Background: Central sensitisation (CS) increases musculoskeletal pain. Quantitative sensory testing (QST) or self-report questionnaires might indicate CS. Indices of CS might be suppressed by exercise, although the optimal exercise regimen remains unclear.

Objectives: We conducted a systematic review and network meta-analysis (NMA) to investigate effectiveness of different exercise regimens on these CS indices in adults.

Methods: We searched 6 electronic databases from inception to November 2023. Meta-analysis of randomised controlled trials (RCTs) investigated effects of exercise on all CS indices. Two independent reviewers assessed risk of bias. NMA of RCTs compared CS indices between exercise types. Sensitivity analysis using only high-quality studies was performed to verify the robustness of our results. Certainty was assessed using the GRADE approach.

Results: Of the 249 eligible studies identified, 164 were RCTs, of which 89 provided data suitable for NMA. Meta-analysis revealed large improvement of post-intervention CS indices compared to baseline (SMD -0.81, 95 % CI -0.93 to -0.70). All reported categories of exercise, except stretching exercise alone, were more effective than non-exercise controls. Combined exercises that include stretching together with strengthening exercises (SMD -1.67, 95 % Credible Interval (CrI) -2.41 to -0.97), or strengthening, stretching and aerobic components (SMD -1.61, 95 % CrI -2.74 to -0.56) were most effective at reducing CS indices compared to non-exercise controls. Sensitivity analysis confirmed the robustness of our findings, particularly for combined stretching and strengthening exercise.

Conclusions: Our meta-analysis suggested that various exercise interventions are effective in improving CS. Multi-component exercise tends to be the most effective, but some exercise combinations might be better than others. Combined exercise featuring strengthening and stretching components, with or without aerobic exercise, shows the greatest likelihood among other combinations of being the optimal exercise type. These findings might have utility informing future trials and personalising treatment strategies for people with CS features.
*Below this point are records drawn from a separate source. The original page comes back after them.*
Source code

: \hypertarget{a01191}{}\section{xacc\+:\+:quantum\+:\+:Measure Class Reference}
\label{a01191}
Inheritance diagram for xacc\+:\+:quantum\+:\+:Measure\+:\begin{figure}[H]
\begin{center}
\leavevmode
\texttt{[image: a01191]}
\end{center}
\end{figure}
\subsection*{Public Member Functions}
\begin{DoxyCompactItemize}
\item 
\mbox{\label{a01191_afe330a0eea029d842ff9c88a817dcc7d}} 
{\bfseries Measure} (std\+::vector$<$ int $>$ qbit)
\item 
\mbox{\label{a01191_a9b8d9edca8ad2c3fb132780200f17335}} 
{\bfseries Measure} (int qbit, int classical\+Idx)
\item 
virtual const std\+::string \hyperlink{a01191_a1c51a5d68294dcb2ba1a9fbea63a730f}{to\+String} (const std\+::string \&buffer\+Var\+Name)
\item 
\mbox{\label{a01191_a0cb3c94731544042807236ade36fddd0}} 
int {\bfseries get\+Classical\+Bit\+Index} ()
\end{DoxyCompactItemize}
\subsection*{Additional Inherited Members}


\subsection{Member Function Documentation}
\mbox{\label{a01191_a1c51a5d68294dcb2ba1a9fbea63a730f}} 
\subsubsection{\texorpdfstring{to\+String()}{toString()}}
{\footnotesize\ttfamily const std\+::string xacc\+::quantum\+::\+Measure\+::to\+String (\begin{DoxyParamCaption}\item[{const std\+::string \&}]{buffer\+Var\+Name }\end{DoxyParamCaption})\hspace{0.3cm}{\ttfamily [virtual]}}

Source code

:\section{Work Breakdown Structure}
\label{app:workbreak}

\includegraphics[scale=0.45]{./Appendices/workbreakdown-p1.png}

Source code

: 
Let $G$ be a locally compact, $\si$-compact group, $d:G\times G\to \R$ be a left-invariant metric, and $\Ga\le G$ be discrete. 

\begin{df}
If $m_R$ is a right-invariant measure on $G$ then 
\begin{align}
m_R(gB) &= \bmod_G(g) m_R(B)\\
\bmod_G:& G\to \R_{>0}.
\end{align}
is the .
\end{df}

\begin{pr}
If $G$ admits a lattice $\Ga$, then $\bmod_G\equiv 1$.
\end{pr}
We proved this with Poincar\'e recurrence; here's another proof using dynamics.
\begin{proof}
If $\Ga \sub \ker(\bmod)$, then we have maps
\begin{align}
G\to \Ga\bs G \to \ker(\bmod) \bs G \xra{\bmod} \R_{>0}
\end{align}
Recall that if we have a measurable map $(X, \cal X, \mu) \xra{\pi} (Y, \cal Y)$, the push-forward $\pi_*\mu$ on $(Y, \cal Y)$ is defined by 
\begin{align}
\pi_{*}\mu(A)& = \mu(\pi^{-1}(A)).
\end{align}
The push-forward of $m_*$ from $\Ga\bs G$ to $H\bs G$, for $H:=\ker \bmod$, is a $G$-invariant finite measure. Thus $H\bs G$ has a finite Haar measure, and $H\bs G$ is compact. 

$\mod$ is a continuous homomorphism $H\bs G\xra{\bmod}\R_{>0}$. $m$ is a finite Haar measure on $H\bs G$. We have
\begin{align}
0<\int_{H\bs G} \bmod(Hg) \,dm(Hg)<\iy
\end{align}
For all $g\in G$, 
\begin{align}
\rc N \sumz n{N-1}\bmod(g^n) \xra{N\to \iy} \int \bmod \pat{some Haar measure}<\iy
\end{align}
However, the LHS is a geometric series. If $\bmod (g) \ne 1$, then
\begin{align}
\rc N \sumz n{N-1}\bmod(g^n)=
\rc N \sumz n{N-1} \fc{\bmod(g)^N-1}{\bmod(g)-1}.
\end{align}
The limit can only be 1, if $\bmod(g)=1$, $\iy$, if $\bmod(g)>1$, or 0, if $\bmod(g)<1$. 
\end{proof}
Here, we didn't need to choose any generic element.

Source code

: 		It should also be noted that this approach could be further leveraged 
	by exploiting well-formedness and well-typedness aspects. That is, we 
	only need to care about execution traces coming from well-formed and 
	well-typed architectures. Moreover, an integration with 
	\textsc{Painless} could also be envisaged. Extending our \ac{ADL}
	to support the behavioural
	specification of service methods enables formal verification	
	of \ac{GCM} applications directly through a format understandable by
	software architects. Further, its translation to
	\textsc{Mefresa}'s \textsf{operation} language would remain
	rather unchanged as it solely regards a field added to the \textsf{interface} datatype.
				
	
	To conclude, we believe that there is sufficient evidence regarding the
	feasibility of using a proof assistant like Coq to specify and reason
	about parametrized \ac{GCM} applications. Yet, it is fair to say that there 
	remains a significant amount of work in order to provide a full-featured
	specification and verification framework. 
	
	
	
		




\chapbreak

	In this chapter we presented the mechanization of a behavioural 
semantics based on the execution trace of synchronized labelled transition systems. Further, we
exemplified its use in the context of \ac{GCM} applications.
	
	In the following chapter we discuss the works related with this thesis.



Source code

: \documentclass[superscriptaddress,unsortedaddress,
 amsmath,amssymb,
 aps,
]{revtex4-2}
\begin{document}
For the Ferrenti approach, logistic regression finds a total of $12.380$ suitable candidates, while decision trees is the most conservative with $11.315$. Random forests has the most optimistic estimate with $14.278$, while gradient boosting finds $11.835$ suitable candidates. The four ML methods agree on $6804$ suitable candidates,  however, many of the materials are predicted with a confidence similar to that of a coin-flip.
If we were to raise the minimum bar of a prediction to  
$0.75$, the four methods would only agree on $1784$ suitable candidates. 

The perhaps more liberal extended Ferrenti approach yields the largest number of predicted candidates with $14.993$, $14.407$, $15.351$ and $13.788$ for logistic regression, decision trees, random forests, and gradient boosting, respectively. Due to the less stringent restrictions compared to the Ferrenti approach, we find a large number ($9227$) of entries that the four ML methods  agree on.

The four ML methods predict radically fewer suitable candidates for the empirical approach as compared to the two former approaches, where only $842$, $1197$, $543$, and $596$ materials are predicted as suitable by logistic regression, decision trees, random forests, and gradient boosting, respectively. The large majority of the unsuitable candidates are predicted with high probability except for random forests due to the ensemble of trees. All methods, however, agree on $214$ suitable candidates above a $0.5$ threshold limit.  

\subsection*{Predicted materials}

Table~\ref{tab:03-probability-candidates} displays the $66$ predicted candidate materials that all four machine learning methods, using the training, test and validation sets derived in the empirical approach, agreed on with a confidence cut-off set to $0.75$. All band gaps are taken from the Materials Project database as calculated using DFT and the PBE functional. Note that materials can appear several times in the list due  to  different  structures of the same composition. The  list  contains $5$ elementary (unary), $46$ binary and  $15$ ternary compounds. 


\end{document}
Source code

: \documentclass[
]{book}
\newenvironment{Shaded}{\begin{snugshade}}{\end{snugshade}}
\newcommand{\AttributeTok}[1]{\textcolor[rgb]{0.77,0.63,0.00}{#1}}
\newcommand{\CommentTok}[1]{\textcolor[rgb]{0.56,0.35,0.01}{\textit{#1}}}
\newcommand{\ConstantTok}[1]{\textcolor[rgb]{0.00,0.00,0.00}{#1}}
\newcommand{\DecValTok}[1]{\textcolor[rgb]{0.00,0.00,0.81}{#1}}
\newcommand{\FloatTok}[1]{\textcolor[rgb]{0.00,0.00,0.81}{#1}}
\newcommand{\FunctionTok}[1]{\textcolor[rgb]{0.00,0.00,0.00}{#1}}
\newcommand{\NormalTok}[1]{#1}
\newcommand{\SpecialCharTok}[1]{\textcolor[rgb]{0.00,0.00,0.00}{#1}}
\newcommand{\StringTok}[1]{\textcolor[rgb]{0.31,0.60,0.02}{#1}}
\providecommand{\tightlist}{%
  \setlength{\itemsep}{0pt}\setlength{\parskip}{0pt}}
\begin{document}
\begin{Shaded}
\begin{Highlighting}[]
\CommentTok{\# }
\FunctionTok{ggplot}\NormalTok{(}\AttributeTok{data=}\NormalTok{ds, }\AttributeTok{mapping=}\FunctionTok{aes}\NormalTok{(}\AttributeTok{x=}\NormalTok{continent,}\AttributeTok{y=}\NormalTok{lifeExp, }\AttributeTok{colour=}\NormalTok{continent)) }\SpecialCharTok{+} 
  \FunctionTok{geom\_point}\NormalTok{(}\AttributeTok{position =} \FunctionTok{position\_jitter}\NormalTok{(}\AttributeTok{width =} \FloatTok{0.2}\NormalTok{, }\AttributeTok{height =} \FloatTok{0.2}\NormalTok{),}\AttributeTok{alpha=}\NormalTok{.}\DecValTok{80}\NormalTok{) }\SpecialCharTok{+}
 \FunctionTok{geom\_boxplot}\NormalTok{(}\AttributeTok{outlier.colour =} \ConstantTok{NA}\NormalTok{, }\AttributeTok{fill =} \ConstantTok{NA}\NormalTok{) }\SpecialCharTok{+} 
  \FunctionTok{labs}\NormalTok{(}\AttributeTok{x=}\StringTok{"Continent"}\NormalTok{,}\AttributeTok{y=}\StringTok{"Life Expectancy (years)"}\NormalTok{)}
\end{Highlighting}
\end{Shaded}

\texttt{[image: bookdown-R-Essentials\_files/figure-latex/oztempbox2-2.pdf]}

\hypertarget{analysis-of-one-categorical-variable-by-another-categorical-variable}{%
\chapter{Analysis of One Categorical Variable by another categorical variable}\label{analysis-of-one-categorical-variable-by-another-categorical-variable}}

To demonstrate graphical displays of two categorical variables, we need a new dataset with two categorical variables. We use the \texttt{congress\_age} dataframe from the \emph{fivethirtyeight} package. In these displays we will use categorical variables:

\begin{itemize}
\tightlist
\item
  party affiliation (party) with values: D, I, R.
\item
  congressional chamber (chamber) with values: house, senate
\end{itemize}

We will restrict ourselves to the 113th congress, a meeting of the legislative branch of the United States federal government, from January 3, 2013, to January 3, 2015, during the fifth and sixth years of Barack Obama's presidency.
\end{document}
各种运动干预对中枢致敏指标的比较有效性:系统综述和网络荟萃分析。
背景:中枢致敏(CS)增加肌肉骨骼疼痛。定量感觉测试(QST)或自我报告问卷可能表明CS。CS指标可能受到运动的抑制,但最佳运动方案尚不清楚。目的:我们进行了系统回顾和网络荟萃分析(NMA),以调查不同运动方案对成人这些CS指数的有效性。方法:检索自成立至2023年11月的6个电子数据库。随机对照试验(RCTs)的荟萃分析调查了运动对所有CS指标的影响。两名独立审稿人评估了偏倚风险。rct的NMA比较不同运动类型的CS指数。仅使用高质量的研究进行敏感性分析以验证我们结果的稳健性。采用GRADE方法评估确定性。结果:在249项符合条件的研究中,164项为随机对照试验,其中89项提供了适合NMA的数据。荟萃分析显示,与基线相比,干预后CS指数有很大改善(SMD -0.81, 95% CI -0.93至-0.70)。所有报告的运动类别,除了单独的伸展运动,都比不运动的对照组更有效。与非运动对照组相比,包括拉伸和强化运动(SMD -1.67, 95%可信区间(CrI) -2.41至-0.97),或强化、拉伸和有氧成分(SMD -1.61, 95%可信区间(CrI) -2.74至-0.56)的联合运动在降低CS指数方面最有效。敏感性分析证实了我们研究结果的稳健性,特别是对于联合拉伸和强化运动。结论:我们的荟萃分析表明,各种运动干预对改善CS是有效的。多组分运动往往是最有效的,但有些运动组合可能比其他更好。结合运动包括强化和拉伸部分,有或没有有氧运动,在其他组合中最有可能成为最佳运动类型。这些发现可能对未来的试验和针对CS患者的个性化治疗策略有帮助。
本文章由计算机程序翻译,如有差异,请以英文原文为准。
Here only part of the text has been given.